After snagging the waterfall of wires hanging from our TV for the umpteenth time, I decided to clean up my act. I ordered a media access plate with the connections I needed, and ran permanent wiring from the access plate to the TV thru the trailer wall. Not real easy or fun, but now that it's done I think it was worth it. Now I can use the TV to display photos from our laptop, listen to songs from my phone on the stereo, stream HDMI from a portable DVD player without having cables dangling from the TV/Stereo.

Here's some pics:

Everything accessible while seated at the table.









Closeup of the plate.









Here's the other end of the cables. If you look, you might notice we removed the one wall of the TV bay and used it for a shelf for videos. 


















It all stows away nicely when not being used, and travels well.


----------



## maddog (Dec 16, 2009)

Nice mod, adding to the "to do" list now.


----------



## BigPopa (Sep 11, 2010)

Did you run into any clearance issues with the back of the media plate in the wall?

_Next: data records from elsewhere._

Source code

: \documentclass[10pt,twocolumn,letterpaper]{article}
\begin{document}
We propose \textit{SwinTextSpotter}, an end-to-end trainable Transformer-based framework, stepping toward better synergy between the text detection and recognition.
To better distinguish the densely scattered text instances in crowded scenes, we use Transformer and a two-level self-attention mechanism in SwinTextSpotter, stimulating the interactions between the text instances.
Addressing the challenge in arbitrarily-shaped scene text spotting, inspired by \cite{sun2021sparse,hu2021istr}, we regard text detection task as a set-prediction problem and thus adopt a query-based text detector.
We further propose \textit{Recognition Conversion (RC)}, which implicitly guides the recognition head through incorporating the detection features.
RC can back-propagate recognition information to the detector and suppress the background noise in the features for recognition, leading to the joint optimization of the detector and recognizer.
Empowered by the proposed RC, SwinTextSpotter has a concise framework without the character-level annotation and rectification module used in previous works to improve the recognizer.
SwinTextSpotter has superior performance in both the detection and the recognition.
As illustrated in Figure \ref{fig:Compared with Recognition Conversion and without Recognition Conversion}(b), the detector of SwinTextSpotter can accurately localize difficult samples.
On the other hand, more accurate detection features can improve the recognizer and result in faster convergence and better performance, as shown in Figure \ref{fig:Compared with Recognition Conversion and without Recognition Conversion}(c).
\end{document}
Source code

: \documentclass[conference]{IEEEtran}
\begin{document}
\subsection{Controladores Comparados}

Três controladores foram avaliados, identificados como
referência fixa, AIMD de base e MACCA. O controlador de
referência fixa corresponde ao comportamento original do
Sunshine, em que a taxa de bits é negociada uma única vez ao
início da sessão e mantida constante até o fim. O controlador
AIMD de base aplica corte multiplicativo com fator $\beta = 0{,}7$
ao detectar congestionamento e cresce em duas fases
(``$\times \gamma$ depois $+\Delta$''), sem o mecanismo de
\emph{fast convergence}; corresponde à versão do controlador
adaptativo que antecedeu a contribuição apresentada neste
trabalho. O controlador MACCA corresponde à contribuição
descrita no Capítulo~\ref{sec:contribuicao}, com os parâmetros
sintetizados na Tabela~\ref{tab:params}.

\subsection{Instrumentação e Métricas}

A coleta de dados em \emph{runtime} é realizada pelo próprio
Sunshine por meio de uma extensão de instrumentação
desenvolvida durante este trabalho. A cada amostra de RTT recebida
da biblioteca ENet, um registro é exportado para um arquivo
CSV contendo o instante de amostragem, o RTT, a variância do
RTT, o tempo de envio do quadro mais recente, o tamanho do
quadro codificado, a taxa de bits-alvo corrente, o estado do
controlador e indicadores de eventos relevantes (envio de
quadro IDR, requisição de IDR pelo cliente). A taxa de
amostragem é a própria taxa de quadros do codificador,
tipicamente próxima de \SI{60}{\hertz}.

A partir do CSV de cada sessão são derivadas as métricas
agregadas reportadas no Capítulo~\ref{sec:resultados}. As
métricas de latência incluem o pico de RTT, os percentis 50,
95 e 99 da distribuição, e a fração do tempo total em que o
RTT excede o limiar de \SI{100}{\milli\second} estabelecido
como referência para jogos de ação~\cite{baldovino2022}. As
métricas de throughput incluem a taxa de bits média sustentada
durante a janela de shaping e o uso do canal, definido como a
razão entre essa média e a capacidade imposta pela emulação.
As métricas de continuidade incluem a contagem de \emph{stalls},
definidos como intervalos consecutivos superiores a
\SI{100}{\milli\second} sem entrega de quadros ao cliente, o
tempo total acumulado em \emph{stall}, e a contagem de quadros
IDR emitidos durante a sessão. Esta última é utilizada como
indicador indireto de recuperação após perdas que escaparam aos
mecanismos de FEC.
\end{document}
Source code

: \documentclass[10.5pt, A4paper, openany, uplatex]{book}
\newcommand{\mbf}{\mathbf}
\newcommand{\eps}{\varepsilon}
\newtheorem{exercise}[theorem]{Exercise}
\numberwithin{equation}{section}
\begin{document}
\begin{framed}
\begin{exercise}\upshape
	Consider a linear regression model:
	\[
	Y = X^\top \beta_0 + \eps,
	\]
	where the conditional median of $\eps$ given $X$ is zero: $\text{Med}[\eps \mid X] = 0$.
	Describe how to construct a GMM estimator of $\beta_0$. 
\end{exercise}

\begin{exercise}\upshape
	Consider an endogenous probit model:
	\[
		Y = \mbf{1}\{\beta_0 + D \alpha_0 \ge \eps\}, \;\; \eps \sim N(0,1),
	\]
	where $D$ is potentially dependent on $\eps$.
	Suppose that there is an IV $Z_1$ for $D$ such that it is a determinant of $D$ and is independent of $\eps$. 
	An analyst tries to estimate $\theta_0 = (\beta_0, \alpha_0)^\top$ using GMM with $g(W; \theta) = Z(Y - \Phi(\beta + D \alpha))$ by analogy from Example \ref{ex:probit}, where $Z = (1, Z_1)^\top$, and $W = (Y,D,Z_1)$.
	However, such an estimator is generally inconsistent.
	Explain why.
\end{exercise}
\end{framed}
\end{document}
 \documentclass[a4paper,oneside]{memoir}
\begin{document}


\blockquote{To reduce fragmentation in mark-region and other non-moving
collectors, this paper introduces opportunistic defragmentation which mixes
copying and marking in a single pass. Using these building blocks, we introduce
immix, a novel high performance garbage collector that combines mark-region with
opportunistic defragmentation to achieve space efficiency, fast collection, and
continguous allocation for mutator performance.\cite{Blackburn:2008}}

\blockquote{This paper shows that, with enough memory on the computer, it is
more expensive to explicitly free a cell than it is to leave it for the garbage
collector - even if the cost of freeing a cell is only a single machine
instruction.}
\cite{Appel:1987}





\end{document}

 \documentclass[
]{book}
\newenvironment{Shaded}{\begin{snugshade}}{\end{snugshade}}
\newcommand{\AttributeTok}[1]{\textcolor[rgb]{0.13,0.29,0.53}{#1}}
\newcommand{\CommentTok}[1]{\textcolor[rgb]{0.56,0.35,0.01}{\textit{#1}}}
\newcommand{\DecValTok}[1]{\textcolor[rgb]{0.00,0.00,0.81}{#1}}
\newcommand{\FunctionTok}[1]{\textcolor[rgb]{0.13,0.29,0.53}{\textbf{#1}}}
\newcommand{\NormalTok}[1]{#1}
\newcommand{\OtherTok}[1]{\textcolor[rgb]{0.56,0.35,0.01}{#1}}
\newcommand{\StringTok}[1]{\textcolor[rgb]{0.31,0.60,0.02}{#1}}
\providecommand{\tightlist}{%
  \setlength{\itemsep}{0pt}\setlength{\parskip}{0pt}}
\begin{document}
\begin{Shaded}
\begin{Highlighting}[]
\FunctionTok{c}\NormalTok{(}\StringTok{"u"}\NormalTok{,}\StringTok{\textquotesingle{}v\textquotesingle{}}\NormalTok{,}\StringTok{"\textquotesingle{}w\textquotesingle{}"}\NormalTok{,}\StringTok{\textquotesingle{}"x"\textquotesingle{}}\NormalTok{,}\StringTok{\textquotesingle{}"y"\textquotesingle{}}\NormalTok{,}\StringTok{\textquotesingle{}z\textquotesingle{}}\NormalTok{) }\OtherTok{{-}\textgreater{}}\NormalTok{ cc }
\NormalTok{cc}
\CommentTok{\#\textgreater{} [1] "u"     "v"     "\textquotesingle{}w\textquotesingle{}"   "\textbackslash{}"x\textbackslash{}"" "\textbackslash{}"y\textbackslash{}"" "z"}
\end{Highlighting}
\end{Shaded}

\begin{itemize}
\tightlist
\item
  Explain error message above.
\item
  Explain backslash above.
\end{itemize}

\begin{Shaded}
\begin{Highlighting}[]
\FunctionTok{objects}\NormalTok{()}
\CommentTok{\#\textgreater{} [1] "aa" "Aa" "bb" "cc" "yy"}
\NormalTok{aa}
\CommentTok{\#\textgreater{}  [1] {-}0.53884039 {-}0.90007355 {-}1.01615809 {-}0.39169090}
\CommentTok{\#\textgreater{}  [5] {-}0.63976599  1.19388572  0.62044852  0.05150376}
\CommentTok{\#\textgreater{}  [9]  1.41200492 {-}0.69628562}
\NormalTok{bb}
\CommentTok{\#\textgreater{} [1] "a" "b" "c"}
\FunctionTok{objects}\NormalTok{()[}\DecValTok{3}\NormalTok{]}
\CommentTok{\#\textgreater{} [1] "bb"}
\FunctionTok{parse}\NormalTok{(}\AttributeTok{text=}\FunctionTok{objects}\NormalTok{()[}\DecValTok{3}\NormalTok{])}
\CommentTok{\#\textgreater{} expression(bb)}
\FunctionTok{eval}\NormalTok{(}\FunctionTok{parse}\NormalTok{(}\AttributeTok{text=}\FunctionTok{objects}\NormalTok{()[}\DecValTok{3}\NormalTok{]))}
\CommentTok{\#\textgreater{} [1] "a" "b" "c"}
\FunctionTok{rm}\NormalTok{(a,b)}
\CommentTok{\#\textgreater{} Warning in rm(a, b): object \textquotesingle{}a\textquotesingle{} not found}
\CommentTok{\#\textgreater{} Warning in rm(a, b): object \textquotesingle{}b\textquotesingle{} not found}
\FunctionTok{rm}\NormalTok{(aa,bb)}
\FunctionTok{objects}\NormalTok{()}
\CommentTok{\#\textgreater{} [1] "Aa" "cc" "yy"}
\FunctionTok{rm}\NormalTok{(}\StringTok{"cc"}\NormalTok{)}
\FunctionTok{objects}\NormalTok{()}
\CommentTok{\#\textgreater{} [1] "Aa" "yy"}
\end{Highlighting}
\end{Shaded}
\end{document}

I'm looking at the Quickport multi media connectors for our trailer. What brand did you use and did you have to make any mods? Do you have an estimate of how think the wall actually is?


----------



## pep_ (Apr 27, 2012)

Very nicely done. I can imagine fishing those wires was a royal pain in the arse. I had taken out one little ac plugin to check for loose wires and saw how much "much" space there was in there.


----------



## shooter57 (Sep 23, 2011)

BigPopa said:


> Did you run into any clearance issues with the back of the media plate in the wall? I'm looking at the Quickport multi media connectors for our trailer. What brand did you use and did you have to make any mods? Do you have an estimate of how think the wall actually is?


Had to use right angle connections on the cables at the back of the plate for HDMI, VGA and phone jack. I don't recall what plate I used, found it on eBay. Had the right mix of adapters for my needs. No mods required.


----------



## Outback Scooter (May 25, 2006)

Looks really cool.........is this in a 21RS ?


----------



## shooter57 (Sep 23, 2011)

Outback Scooter said:


> Looks really cool.........is this in a 21RS ?


Thanks.

It's a 23RS.


----------